"""

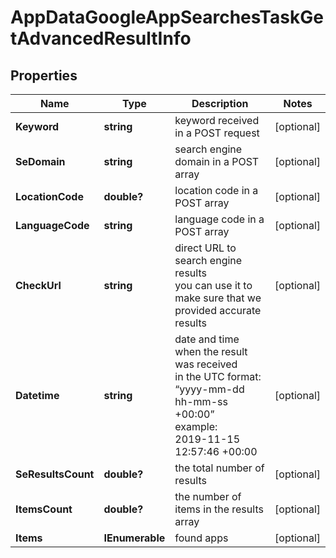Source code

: # AppDataGoogleAppSearchesTaskGetAdvancedResultInfo


## Properties

| Name | Type | Description | Notes |
|------------ | ------------- | ------------- | -------------|
**Keyword** | **string** | keyword received in a POST request |[optional]|
**SeDomain** | **string** | search engine domain in a POST array |[optional]|
**LocationCode** | **double?** | location code in a POST array |[optional]|
**LanguageCode** | **string** | language code in a POST array |[optional]|
**CheckUrl** | **string** | direct URL to search engine results<br>you can use it to make sure that we provided accurate results |[optional]|
**Datetime** | **string** | date and time when the result was received<br>in the UTC format: “yyyy-mm-dd hh-mm-ss +00:00”<br>example:<br>2019-11-15 12:57:46 +00:00 |[optional]|
**SeResultsCount** | **double?** | the total number of results |[optional]|
**ItemsCount** | **double?** | the number of items in the results array |[optional]|
**Items** | **IEnumerable<BaseAppDataSerpElementItem>** | found apps |[optional]|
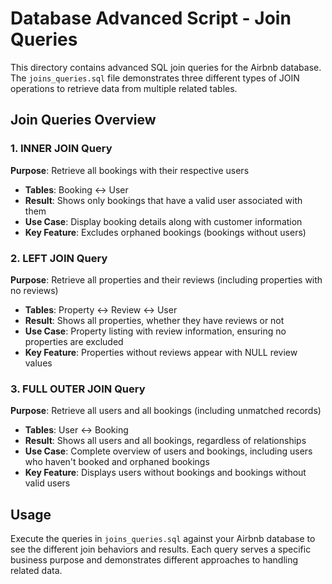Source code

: # Database Advanced Script - Join Queries

This directory contains advanced SQL join queries for the Airbnb database. The `joins_queries.sql` file demonstrates three different types of JOIN operations to retrieve data from multiple related tables.

## Join Queries Overview

### 1. INNER JOIN Query
**Purpose**: Retrieve all bookings with their respective users

- **Tables**: Booking ↔ User
- **Result**: Shows only bookings that have a valid user associated with them
- **Use Case**: Display booking details along with customer information
- **Key Feature**: Excludes orphaned bookings (bookings without users)

### 2. LEFT JOIN Query
**Purpose**: Retrieve all properties and their reviews (including properties with no reviews)

- **Tables**: Property ↔ Review ↔ User
- **Result**: Shows all properties, whether they have reviews or not
- **Use Case**: Property listing with review information, ensuring no properties are excluded
- **Key Feature**: Properties without reviews appear with NULL review values

### 3. FULL OUTER JOIN Query
**Purpose**: Retrieve all users and all bookings (including unmatched records)

- **Tables**: User ↔ Booking
- **Result**: Shows all users and all bookings, regardless of relationships
- **Use Case**: Complete overview of users and bookings, including users who haven't booked and orphaned bookings
- **Key Feature**: Displays users without bookings and bookings without valid users

## Usage

Execute the queries in `joins_queries.sql` against your Airbnb database to see the different join behaviors and results. Each query serves a specific business purpose and demonstrates different approaches to handling related data.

"""

Directions - Please return each line of the data above in which the word "different" occurs.

Final answer -
This directory contains advanced SQL join queries for the Airbnb database. The `joins_queries.sql` file demonstrates three different types of JOIN operations to retrieve data from multiple related tables.
Execute the queries in `joins_queries.sql` against your Airbnb database to see the different join behaviors and results. Each query serves a specific business purpose and demonstrates different approaches to handling related data.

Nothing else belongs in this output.